* **Work instruction**
Under this line are the records; write out word for word the part that begins at the line containing "Optional placeholder text." and ends at the line containing "field is required.", and no more.

━━━━━━━━

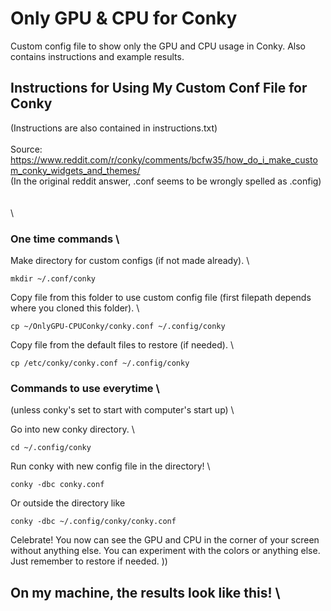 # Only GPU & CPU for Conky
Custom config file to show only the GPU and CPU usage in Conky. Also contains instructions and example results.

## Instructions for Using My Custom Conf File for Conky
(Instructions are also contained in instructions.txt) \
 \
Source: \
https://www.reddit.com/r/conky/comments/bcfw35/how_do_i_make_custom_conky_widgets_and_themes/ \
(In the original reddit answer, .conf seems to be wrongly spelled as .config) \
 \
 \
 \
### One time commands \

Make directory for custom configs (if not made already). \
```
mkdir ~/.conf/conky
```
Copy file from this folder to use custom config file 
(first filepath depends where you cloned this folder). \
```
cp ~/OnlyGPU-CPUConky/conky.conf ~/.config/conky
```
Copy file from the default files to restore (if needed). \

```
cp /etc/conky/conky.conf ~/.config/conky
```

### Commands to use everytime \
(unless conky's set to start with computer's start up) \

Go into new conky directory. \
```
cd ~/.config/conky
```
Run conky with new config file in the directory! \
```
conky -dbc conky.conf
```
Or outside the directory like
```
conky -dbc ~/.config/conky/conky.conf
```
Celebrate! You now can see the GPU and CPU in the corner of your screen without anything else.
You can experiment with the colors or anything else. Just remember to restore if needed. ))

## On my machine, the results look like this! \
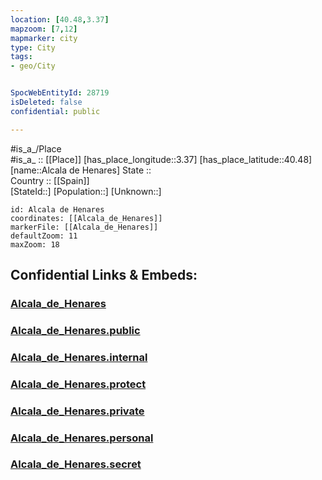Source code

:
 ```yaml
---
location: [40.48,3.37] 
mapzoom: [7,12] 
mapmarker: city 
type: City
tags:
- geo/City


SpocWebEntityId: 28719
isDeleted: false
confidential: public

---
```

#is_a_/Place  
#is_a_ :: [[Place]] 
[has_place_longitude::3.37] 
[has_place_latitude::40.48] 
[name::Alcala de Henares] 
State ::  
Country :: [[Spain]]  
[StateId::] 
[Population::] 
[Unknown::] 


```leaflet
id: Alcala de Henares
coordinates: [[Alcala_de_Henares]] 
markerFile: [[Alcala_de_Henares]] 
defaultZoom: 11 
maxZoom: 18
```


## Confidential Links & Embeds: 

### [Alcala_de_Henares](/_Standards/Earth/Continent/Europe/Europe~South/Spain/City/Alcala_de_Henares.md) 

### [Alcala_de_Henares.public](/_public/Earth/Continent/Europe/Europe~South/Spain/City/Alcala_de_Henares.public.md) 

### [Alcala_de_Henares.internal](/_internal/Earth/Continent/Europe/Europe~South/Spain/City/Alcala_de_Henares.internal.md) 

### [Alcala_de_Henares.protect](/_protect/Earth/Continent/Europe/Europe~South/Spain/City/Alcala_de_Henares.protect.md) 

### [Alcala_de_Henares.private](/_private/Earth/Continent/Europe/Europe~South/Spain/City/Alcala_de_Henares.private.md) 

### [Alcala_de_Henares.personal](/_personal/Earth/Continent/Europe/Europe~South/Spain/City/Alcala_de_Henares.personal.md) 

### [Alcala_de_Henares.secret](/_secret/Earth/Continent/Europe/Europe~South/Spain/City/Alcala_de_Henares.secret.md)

━━━━━━━━

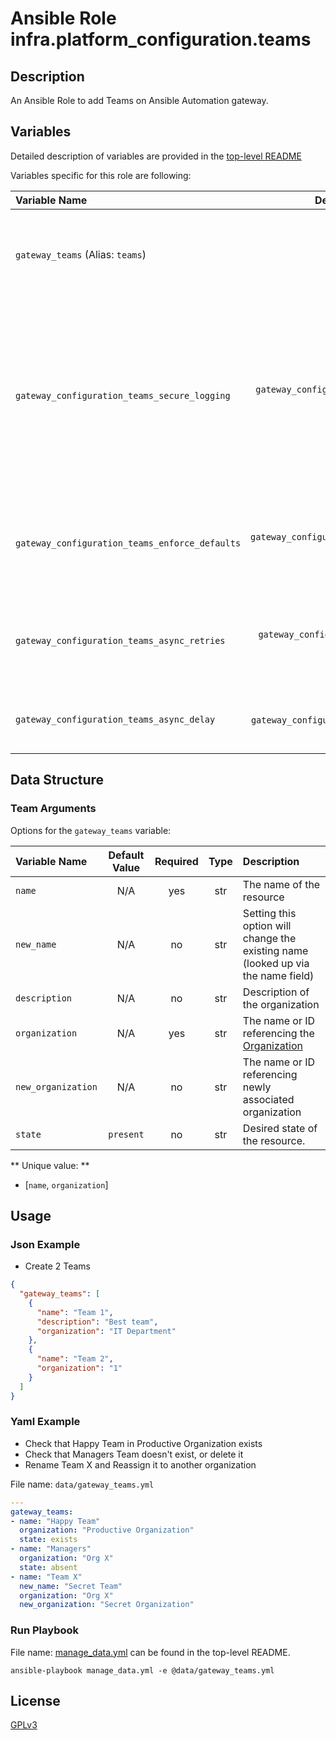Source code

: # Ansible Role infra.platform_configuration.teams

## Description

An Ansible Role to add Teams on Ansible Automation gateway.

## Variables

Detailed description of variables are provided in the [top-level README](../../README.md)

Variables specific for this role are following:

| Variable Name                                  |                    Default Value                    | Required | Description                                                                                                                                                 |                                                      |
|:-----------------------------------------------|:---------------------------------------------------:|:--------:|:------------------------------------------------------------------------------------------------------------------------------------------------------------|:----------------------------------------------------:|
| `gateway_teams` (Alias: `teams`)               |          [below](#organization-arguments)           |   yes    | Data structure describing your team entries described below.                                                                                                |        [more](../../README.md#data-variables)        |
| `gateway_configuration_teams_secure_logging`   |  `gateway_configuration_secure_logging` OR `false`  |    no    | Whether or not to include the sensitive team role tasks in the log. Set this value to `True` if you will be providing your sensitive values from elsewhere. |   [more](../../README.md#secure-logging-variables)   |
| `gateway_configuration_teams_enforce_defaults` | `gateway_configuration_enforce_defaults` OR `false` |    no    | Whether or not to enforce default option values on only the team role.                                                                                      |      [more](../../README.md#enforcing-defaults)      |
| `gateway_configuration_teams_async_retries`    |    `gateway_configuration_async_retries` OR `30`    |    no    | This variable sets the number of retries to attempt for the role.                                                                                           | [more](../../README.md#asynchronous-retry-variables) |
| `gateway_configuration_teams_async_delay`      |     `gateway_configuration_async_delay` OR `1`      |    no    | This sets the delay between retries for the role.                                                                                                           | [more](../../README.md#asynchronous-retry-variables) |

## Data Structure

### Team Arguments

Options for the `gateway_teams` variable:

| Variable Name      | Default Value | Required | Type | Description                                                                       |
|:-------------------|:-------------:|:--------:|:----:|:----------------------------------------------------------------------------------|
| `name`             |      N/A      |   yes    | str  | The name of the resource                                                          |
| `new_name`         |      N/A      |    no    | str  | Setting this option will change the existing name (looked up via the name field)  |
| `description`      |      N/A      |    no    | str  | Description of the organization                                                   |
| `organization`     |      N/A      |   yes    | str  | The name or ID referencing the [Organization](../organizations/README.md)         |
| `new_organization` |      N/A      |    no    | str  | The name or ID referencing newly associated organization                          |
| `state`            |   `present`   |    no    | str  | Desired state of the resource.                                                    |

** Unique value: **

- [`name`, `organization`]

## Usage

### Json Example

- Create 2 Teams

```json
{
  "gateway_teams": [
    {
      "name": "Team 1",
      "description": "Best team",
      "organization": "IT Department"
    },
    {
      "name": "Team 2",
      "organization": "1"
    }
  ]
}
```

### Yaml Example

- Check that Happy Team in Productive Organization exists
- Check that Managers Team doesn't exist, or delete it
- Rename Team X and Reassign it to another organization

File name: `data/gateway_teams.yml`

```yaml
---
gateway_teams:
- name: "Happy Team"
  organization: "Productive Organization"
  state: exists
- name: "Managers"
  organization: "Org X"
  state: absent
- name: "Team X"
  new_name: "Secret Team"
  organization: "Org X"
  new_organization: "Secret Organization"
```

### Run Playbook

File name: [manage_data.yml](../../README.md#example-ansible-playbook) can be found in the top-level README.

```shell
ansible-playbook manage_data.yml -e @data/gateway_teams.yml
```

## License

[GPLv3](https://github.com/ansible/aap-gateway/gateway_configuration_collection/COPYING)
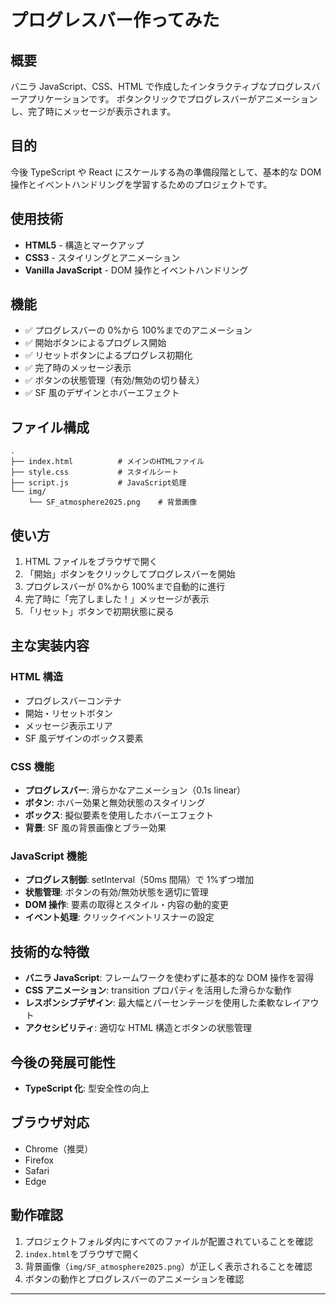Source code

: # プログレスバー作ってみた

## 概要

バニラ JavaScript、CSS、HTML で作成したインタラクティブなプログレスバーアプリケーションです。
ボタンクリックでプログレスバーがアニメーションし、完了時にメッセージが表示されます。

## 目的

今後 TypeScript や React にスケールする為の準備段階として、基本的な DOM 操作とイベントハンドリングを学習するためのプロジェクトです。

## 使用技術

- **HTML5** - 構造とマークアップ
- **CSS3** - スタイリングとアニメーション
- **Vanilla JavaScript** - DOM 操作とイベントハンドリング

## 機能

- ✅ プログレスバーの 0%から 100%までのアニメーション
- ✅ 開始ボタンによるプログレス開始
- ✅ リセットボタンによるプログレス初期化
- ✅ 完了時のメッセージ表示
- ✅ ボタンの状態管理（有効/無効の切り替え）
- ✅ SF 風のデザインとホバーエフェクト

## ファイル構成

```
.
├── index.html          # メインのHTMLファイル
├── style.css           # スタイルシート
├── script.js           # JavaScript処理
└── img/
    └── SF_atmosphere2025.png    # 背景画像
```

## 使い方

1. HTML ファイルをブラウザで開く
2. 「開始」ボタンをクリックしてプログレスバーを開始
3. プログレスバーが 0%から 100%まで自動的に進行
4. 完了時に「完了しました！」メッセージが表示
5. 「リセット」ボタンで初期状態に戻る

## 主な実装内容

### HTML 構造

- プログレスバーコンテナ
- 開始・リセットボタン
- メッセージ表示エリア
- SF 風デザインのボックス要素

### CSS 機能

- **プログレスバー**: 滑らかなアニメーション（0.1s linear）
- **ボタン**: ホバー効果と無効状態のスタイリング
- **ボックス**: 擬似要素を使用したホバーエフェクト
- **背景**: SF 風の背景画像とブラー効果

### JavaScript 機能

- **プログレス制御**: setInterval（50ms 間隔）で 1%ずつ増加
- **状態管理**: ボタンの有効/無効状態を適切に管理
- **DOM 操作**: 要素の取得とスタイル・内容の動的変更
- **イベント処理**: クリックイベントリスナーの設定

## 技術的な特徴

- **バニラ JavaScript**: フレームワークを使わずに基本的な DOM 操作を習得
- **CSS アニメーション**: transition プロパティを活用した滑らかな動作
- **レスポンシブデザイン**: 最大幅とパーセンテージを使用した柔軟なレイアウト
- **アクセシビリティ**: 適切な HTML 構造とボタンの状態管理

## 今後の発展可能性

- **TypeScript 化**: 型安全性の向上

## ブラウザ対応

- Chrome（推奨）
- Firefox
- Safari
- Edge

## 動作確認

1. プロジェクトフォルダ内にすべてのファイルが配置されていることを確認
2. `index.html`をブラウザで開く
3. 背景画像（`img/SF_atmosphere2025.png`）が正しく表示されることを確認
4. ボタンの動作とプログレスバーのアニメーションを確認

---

━━━━━━━━

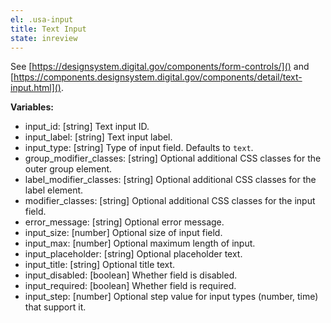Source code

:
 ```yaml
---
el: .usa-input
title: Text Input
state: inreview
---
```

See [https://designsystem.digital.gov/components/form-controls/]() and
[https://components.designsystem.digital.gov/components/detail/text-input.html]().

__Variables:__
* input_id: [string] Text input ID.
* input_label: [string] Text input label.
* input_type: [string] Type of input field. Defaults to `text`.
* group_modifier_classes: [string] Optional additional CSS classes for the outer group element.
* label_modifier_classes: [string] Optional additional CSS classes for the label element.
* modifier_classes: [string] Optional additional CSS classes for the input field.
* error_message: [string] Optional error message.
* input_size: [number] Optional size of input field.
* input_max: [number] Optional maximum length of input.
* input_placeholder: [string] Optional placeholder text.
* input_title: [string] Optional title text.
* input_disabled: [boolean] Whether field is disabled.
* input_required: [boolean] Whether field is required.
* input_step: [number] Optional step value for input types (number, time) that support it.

━━━━━━━━

* **Answer to the problem**
* input_placeholder: [string] Optional placeholder text.
* input_title: [string] Optional title text.
* input_disabled: [boolean] Whether field is disabled.
* input_required: [boolean] Whether field is required.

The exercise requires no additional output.